---------- Input data ----------

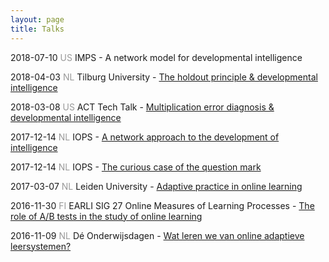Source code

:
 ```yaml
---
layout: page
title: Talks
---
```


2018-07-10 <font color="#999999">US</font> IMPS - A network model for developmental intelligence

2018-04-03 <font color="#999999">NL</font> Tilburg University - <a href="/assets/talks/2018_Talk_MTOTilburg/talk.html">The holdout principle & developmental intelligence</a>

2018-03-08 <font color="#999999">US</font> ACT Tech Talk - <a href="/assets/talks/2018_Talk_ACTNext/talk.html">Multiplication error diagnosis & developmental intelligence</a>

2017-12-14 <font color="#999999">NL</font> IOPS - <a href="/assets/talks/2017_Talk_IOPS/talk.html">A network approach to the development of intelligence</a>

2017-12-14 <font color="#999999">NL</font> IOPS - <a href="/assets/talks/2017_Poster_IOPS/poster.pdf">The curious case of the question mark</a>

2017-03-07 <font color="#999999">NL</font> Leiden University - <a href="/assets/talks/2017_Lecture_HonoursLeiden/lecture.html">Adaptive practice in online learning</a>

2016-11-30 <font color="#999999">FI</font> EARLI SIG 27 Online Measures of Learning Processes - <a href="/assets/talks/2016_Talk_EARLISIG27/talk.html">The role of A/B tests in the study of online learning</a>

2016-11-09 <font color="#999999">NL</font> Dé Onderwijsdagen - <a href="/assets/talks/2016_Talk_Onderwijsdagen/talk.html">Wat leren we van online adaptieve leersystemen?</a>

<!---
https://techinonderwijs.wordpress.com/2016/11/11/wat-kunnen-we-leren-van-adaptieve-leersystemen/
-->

----------
---------- Input data ----------

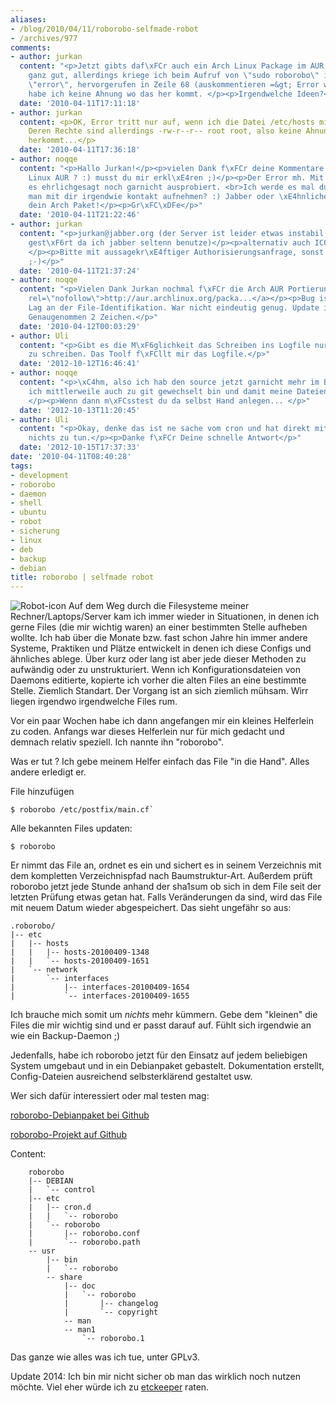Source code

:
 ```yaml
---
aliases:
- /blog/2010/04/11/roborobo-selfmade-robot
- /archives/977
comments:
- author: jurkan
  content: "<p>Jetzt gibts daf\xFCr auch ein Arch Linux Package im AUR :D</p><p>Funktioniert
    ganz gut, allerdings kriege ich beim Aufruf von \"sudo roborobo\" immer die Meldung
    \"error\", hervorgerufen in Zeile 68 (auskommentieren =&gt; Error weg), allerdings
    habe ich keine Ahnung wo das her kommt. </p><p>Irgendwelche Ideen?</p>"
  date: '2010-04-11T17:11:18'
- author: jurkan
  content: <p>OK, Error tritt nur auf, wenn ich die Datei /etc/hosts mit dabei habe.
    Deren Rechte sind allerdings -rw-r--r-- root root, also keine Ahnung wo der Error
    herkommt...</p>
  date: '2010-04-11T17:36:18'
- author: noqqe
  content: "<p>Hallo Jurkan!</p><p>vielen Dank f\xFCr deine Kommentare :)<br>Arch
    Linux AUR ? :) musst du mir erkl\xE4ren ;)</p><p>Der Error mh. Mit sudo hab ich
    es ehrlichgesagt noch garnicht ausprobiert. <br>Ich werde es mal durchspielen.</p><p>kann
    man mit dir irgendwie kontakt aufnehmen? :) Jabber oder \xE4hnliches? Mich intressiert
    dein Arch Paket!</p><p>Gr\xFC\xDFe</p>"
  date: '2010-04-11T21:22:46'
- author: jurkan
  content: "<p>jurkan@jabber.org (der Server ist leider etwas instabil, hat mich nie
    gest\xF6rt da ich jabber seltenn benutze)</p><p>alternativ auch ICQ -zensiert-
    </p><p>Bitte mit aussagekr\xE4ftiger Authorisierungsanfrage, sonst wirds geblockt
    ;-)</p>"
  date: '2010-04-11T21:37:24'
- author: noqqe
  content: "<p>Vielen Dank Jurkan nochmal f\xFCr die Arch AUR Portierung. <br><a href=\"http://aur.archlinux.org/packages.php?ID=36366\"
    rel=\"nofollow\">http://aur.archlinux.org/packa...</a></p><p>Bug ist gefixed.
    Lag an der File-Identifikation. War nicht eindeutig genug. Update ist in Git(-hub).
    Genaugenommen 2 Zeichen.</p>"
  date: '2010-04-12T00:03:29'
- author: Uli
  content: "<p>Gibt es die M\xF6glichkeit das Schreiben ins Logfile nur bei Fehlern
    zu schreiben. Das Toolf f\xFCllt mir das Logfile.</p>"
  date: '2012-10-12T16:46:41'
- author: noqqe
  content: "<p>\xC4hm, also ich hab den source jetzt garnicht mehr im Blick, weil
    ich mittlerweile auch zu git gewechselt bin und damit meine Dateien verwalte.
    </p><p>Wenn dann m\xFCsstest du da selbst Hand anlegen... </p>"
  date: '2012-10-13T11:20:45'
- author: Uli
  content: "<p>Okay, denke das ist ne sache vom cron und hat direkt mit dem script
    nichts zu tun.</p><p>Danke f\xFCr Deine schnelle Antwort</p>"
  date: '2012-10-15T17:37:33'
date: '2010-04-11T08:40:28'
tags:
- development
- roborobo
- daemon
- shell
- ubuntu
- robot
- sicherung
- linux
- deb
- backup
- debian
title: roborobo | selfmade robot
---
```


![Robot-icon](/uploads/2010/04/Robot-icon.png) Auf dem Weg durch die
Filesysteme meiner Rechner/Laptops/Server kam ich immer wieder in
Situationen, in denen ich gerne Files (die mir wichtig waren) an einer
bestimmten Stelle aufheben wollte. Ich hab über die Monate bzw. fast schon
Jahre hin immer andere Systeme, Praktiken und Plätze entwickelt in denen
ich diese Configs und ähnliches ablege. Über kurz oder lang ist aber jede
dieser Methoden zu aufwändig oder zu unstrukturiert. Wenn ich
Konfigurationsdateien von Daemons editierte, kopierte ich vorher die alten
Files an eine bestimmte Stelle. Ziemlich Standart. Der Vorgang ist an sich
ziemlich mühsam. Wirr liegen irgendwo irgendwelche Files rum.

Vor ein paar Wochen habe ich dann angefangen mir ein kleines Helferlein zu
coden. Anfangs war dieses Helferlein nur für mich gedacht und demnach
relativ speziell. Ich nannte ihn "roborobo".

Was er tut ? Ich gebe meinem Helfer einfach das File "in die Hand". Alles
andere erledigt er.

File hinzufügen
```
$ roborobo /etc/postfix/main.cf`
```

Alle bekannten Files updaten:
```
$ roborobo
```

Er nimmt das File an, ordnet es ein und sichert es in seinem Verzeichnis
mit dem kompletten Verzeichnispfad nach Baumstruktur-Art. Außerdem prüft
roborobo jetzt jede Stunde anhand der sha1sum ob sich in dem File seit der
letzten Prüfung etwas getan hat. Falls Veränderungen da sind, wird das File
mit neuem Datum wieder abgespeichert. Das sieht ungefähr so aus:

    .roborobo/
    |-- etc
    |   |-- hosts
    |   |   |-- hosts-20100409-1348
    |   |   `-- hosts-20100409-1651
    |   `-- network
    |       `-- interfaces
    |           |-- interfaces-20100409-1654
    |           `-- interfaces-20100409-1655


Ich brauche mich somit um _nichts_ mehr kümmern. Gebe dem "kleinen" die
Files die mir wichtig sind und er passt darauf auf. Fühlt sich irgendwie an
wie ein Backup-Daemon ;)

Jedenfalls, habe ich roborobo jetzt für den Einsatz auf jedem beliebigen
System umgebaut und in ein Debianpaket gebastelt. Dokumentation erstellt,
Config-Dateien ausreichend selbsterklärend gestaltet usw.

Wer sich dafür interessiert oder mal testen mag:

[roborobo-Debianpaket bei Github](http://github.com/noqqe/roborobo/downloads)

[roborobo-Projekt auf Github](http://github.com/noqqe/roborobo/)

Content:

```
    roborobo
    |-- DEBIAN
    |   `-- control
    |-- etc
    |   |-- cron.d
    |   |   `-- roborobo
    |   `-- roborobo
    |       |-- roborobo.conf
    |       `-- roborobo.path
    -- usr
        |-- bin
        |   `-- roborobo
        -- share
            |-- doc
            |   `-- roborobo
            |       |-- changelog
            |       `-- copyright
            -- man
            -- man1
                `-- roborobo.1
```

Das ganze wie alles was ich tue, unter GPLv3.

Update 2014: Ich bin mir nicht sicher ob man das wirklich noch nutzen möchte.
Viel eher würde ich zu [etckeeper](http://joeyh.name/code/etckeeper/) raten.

----------

* Your instructions *
Please report every line in the entries above that holds the string "archlinux".

* Response to this task *
  content: "<p>Vielen Dank Jurkan nochmal f\xFCr die Arch AUR Portierung. <br><a href=\"http://aur.archlinux.org/packages.php?ID=36366\"
    rel=\"nofollow\">http://aur.archlinux.org/packa...</a></p><p>Bug ist gefixed.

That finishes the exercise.